Beikhokhei Beingaichho (born 15 August 1990) is an Indian footballer who plays primarily as a right winger for Minerva Punjab in the I-League.

Career

Early career
Born in Siaha, Mizoram, Beingaichho won the Indian Football Association (West Bengal) U-19 Player of the Year on 12 November 2009 while playing for George Telegraph. After winning the award, Beingaichho signed for East Bengal F.C. of the I-League. He scored his first goal for East Bengal in the AFC Cup on 20 April 2010 against Al-Ittihad in which he scored in the 85th minute as East Bengal lost the match 2–1. He then scored his first two I-League goals on 4 May 2010 against Chirag United in which he scored in both the 40th and 67th minutes of the match to help East Bengal to a 2–1 victory. 

In 2011, Beingaichho was sent on loan to United Sikkim F.C. for the 2011 I-League 2nd Division.

Bengaluru FC
After not playing at all during the 2012–13 I-League season, Beingaichho signed for new direct-entry I-League club Bengaluru FC for the 2013–14 season.

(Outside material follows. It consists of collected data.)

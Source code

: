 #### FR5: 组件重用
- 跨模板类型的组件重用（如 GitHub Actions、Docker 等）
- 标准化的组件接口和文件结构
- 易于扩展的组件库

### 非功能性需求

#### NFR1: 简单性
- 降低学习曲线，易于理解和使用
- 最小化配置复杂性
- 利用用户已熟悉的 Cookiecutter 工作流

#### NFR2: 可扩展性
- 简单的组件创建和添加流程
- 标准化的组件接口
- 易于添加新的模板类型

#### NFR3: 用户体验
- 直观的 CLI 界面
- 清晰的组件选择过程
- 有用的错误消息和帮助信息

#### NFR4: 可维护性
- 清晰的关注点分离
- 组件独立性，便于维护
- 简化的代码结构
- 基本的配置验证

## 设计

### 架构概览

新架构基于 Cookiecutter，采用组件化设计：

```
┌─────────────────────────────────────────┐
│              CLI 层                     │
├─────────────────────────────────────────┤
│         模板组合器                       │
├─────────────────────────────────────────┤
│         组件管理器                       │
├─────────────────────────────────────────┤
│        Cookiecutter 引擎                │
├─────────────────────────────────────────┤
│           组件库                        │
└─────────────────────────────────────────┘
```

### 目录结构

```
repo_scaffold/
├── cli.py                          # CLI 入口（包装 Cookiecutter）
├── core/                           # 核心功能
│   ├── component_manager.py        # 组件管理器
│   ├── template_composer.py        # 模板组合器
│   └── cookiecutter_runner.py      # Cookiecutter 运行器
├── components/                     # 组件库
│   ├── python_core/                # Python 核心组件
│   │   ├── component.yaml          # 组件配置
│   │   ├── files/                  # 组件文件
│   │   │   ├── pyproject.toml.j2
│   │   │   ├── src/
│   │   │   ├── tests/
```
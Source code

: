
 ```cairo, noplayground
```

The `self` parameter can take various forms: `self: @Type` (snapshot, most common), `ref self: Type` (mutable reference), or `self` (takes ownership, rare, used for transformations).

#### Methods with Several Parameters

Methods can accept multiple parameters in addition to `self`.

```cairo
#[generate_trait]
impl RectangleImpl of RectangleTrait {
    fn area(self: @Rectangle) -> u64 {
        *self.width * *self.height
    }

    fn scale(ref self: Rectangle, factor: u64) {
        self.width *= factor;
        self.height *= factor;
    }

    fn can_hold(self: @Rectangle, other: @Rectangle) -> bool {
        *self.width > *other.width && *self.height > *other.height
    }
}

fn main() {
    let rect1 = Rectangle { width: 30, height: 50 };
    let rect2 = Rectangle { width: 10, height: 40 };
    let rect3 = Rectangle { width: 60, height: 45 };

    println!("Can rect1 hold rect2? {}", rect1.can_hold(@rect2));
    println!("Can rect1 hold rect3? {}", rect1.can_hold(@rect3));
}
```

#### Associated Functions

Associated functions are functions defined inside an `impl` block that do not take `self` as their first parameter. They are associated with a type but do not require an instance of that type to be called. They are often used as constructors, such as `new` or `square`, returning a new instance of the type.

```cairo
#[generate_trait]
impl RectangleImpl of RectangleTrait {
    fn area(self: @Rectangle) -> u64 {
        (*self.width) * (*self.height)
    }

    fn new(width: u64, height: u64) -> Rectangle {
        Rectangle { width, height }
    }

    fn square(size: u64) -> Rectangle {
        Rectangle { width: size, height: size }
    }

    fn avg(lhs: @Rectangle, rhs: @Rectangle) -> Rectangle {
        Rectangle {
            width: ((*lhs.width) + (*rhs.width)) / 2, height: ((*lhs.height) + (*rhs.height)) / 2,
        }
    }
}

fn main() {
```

He then made his debut for Bengaluru FC in the I-League against Mohun Bagan A.C. on 22 September 2013 in which he started and played 46 minutes before being replaced by Sunil Chhetri as his side went on to draw 1–1. He scored his first goal for the team on 26 November 2013 against Salgaocar in which his 57th-minute strike turned out to be the winning goal in Bengaluru FC's first ever away victory in their history.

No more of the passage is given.